We hebben eindelijk walvissen gezien! En niet eentje of twee, maar een heleboel. We zien ze zelfs tijdens het avondeten als we naar buiten kijken door het raam. Het zijn waarschijnlijk dwergvinvissen. Dwergvinvissen zijn een kleine soort walvissen. Ze zwemmen meestal in groepjes. Walvissen moeten boven komen om adem te halen (net als mensen) en dan zie je een grote spuit met water (zie foto van mijn collega Ming hieronder). Het spuitgat is het neusgat van een walvis, dat boven op zijn kop zit. Helaas zie je meestal niet de hele walvis. Dat gebeurt alleen heel soms als de walvis uit het water springt (en dat hebben we nog niet gezien).

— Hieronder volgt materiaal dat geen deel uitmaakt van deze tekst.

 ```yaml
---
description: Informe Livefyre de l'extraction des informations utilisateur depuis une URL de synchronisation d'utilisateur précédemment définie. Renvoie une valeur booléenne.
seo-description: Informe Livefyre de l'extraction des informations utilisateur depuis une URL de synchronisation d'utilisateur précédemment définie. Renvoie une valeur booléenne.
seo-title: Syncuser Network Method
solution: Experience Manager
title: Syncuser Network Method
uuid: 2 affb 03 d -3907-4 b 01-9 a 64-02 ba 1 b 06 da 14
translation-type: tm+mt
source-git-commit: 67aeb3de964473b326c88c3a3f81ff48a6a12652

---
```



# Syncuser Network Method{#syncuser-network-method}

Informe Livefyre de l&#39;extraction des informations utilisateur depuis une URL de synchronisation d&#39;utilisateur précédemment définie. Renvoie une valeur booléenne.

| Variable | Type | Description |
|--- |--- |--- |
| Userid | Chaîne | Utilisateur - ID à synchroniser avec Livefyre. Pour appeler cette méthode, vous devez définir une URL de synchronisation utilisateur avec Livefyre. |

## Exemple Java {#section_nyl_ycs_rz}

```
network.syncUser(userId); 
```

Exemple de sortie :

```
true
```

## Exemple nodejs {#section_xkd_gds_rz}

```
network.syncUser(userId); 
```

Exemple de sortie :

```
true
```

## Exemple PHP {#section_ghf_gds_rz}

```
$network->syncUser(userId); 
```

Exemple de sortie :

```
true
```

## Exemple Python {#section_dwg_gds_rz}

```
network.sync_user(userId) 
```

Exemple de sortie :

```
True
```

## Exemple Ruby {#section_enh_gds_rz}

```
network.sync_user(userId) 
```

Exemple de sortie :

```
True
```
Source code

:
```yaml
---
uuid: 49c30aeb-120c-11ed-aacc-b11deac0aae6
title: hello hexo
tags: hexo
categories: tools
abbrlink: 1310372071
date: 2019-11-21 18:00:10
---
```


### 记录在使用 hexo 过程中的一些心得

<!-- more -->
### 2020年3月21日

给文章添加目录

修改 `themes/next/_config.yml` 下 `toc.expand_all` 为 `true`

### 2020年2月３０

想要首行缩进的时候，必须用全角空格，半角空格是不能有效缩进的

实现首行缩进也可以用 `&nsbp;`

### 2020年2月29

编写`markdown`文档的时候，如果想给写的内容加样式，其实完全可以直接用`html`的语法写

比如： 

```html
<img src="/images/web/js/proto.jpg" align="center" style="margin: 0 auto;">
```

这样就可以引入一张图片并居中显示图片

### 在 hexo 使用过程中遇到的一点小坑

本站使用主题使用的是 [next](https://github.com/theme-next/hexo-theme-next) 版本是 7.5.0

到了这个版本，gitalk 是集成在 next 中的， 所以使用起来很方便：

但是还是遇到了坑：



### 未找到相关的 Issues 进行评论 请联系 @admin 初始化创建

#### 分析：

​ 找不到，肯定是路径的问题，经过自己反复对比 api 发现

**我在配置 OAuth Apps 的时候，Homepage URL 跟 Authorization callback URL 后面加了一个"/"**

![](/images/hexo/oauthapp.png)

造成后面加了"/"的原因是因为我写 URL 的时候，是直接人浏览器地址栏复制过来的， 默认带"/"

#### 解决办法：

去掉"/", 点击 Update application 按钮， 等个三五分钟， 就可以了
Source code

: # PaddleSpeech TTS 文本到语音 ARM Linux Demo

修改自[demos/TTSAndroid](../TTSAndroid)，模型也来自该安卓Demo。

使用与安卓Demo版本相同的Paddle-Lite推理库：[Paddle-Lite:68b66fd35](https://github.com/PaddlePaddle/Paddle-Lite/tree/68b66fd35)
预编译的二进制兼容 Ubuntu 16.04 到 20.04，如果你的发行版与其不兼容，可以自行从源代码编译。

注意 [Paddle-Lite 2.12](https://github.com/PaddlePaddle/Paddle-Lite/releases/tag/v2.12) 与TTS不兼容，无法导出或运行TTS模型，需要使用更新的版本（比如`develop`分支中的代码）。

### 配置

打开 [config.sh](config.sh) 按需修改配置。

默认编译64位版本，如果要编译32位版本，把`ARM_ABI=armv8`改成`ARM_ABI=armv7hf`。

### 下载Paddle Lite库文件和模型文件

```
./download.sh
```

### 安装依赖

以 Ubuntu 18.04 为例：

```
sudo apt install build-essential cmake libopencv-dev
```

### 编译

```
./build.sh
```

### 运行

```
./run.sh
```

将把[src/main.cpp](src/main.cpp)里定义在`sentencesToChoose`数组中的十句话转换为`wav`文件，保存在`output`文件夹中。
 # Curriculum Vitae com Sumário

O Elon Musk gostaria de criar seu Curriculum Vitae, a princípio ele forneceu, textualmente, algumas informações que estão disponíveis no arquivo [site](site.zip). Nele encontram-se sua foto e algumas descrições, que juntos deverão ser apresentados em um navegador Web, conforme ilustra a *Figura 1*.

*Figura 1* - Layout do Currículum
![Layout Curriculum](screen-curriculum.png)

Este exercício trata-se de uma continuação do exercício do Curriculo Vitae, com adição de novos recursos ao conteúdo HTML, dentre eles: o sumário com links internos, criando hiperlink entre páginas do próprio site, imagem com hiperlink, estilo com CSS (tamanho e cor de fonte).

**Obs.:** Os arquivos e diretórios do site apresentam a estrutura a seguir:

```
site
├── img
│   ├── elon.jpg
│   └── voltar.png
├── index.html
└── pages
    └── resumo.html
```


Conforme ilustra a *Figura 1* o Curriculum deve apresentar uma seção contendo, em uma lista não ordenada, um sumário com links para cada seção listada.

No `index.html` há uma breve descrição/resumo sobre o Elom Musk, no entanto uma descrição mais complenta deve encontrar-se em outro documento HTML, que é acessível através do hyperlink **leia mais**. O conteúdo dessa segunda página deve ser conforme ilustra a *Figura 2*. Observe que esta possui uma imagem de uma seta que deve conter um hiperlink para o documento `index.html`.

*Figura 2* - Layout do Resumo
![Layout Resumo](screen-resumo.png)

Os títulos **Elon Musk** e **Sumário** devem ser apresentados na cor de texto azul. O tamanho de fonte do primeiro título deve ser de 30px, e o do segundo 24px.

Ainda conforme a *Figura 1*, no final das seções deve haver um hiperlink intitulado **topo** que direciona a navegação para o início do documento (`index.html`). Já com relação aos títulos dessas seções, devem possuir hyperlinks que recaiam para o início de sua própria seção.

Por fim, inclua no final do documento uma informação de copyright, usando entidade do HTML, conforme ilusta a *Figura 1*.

Als je je afvraagt waarom we nu opeens zoveel walvissen zien, dan weet ik het antwoord wel door het plankton dat wij vangen. Het is niet normaal meer hoeveel plankton er hier in het water zit (ten zuiden van 40 graden zuiderbreedte)!!! Vorige nacht hadden we 36 potten plankton, en dat was nog maar de helft van onze vangst (zie foto linksboven). Deze walvissen eten plankton. Dat zeven ze uit het water met een soort borstelachtige platen die in hun bek hangen (deze noemen we baleinen). Misschien heb je wel eens gehoord van krill, dat zijn een soort garnaalachtige diertjes waar veel walvissen van leven in zuidelijke wateren. In onze planktonmonsters zit vooral een soort kleine roeipootkreeftjes. Maar het zijn er zoveel dat walvissen er gemakkelijk hun buik mee kunnen vol smullen. Als verassing kwam onze expeditieleider (Glen, zie foto rechtsboven) ’s ochtends langs met toastjes. Daarop had hij verse roeipootkreeftjes gesmeerd zodat we allemaal konden proeven hoe het is om een walvis te zijn. Natuurlijk heb ik ook een hapje genomen (want nieuwe dingen moet je altijd eerst proeven, toch?). Hoe het smaakte? Zout!

Inktvis

Wij vangen regelmatig een baby-inktvisje in ons planktonnet. Ziet deze er niet schattig uit? In het echt was dit inktvisje ongeveer zo groot als een 20 eurocent munt. Het was nog best lastig om deze op de foto te krijgen want inktvissen kunnen heel snel door het water schieten. Dat doen ze door water op te zuigen en dit met kracht naar buiten te spuiten. Dat noemen we ‘straalaandrijving’. Dezelfde techniek wordt voor waterscooters gebruikt. Hierdoor schiet de inktvis achterwaarts door het water (dus op de foto zou deze naar links schieten). Grote inktvissen kunnen wel snelheden van 30 kilometer per uur halen en dat is bijna net zo snel als onze grote boot kan varen. Inktvissen eten vis, krabben en andere weekdieren die ze met de zuignappen van hun grijparmen vangen. Inktvissen zelf worden weer opgegeten door bijvoorbeeld walvissen en dolfijnen. En door mensen! Heb jij wel eens gefrituurde inktvis-ringen gegeten? Ze smaken heel lekker. Eén van mijn collega’s hier (hij heet Vassilis, maar we noemen hem Vas) gaat elke ochtend een half uurtje vissen. Hij wil dolgraag een grote inktvis vangen en dat is hem één keer gelukt (zie foto). De kok heeft de inktvis klaargemaakt en we hebben er met minstens dertig mensen van gesmuld.